§ DATA TO PROCESS

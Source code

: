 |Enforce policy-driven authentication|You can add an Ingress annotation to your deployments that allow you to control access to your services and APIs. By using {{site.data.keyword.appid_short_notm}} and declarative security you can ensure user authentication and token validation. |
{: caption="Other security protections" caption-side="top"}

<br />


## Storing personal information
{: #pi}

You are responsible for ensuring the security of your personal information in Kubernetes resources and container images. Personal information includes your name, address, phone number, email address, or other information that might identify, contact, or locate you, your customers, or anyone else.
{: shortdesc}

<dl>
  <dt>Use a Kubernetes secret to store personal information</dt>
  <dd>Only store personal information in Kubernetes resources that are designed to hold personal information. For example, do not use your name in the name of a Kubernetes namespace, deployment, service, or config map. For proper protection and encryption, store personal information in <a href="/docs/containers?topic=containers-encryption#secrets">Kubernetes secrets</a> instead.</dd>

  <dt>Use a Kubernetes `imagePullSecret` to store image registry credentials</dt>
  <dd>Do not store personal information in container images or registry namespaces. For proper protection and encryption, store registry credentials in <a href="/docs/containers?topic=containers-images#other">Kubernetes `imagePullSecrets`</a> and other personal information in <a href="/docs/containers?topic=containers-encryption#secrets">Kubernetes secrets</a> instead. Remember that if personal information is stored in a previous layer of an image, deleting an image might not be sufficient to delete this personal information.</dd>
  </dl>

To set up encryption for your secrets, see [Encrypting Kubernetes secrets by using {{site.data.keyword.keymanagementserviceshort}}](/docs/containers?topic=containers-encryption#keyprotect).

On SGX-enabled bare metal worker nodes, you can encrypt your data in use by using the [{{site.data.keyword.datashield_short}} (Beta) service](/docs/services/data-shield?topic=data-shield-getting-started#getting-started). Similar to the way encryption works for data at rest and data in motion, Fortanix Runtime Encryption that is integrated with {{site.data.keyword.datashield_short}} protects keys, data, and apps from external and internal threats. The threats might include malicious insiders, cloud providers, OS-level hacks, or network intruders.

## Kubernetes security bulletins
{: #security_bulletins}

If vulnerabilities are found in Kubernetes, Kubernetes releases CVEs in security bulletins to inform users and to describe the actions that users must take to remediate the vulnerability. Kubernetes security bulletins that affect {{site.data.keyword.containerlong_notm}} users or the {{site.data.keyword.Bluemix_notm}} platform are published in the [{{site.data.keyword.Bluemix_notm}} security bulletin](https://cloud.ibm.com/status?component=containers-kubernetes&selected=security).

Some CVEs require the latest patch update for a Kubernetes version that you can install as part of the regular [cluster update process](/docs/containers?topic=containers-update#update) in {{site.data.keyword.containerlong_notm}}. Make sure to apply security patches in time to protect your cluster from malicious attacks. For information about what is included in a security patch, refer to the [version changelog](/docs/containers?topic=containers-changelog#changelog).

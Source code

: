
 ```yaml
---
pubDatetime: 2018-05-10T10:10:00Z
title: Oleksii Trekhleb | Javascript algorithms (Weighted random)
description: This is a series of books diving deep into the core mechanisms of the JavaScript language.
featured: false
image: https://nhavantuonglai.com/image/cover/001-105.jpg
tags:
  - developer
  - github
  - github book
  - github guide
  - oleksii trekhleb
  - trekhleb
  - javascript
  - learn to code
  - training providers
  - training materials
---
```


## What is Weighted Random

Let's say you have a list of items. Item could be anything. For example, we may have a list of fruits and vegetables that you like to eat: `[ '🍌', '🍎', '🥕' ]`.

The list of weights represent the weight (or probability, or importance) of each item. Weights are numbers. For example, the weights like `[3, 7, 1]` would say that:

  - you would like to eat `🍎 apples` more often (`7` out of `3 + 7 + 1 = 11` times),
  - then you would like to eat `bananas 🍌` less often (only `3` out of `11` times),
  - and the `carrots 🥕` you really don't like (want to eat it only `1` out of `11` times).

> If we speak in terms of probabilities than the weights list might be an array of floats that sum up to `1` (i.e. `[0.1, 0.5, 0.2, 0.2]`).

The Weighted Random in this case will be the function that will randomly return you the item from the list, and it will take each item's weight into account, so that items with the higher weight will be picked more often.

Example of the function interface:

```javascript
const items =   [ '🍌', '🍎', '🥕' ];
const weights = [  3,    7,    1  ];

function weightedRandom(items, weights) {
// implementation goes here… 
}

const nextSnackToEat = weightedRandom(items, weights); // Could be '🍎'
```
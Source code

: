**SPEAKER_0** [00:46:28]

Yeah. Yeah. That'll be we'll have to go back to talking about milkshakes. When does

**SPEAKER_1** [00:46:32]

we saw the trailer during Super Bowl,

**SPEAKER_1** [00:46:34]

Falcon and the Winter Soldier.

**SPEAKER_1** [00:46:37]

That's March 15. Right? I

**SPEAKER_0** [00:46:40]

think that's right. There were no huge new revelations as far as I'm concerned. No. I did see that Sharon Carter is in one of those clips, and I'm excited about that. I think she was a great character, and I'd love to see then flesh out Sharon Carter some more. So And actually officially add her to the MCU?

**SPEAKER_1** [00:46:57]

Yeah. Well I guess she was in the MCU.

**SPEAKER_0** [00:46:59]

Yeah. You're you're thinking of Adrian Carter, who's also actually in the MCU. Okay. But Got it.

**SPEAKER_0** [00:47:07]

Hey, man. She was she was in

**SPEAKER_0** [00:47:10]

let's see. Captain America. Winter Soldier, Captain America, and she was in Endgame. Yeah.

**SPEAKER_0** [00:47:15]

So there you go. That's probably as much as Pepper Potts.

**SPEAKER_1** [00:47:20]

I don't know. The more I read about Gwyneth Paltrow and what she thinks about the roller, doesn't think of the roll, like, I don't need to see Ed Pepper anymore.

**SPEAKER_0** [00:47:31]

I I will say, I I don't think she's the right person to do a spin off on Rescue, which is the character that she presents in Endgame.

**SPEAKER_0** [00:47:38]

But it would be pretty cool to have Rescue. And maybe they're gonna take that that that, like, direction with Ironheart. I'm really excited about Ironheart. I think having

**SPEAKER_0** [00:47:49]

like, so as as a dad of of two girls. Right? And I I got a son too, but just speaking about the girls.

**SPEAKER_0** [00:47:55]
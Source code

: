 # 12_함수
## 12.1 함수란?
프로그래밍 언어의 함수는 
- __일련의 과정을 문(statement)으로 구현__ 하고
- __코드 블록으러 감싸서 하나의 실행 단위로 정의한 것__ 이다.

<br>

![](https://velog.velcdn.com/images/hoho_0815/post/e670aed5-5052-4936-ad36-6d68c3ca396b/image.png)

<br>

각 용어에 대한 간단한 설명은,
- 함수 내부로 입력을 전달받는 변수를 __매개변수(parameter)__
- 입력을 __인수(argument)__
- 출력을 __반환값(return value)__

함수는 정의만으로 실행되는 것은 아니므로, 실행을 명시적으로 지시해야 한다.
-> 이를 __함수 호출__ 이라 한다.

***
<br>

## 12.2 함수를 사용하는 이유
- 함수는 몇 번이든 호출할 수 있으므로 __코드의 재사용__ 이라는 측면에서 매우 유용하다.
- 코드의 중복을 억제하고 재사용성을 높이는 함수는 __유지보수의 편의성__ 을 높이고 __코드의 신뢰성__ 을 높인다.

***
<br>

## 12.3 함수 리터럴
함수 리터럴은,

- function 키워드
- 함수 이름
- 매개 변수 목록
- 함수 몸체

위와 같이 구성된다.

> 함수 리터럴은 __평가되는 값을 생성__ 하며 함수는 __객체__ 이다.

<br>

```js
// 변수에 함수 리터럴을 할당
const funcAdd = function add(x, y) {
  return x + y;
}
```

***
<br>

§ EXERCISE OBJECTIVE
From the records above, return each line that has the string "take".

§ OUTPUT OF THE TASK
If vulnerabilities are found in Kubernetes, Kubernetes releases CVEs in security bulletins to inform users and to describe the actions that users must take to remediate the vulnerability. Kubernetes security bulletins that affect {{site.data.keyword.containerlong_notm}} users or the {{site.data.keyword.Bluemix_notm}} platform are published in the [{{site.data.keyword.Bluemix_notm}} security bulletin](https://cloud.ibm.com/status?component=containers-kubernetes&selected=security).
The Weighted Random in this case will be the function that will randomly return you the item from the list, and it will take each item's weight into account, so that items with the higher weight will be picked more often.
But it would be pretty cool to have Rescue. And maybe they're gonna take that that that, like, direction with Ironheart. I'm really excited about Ironheart. I think having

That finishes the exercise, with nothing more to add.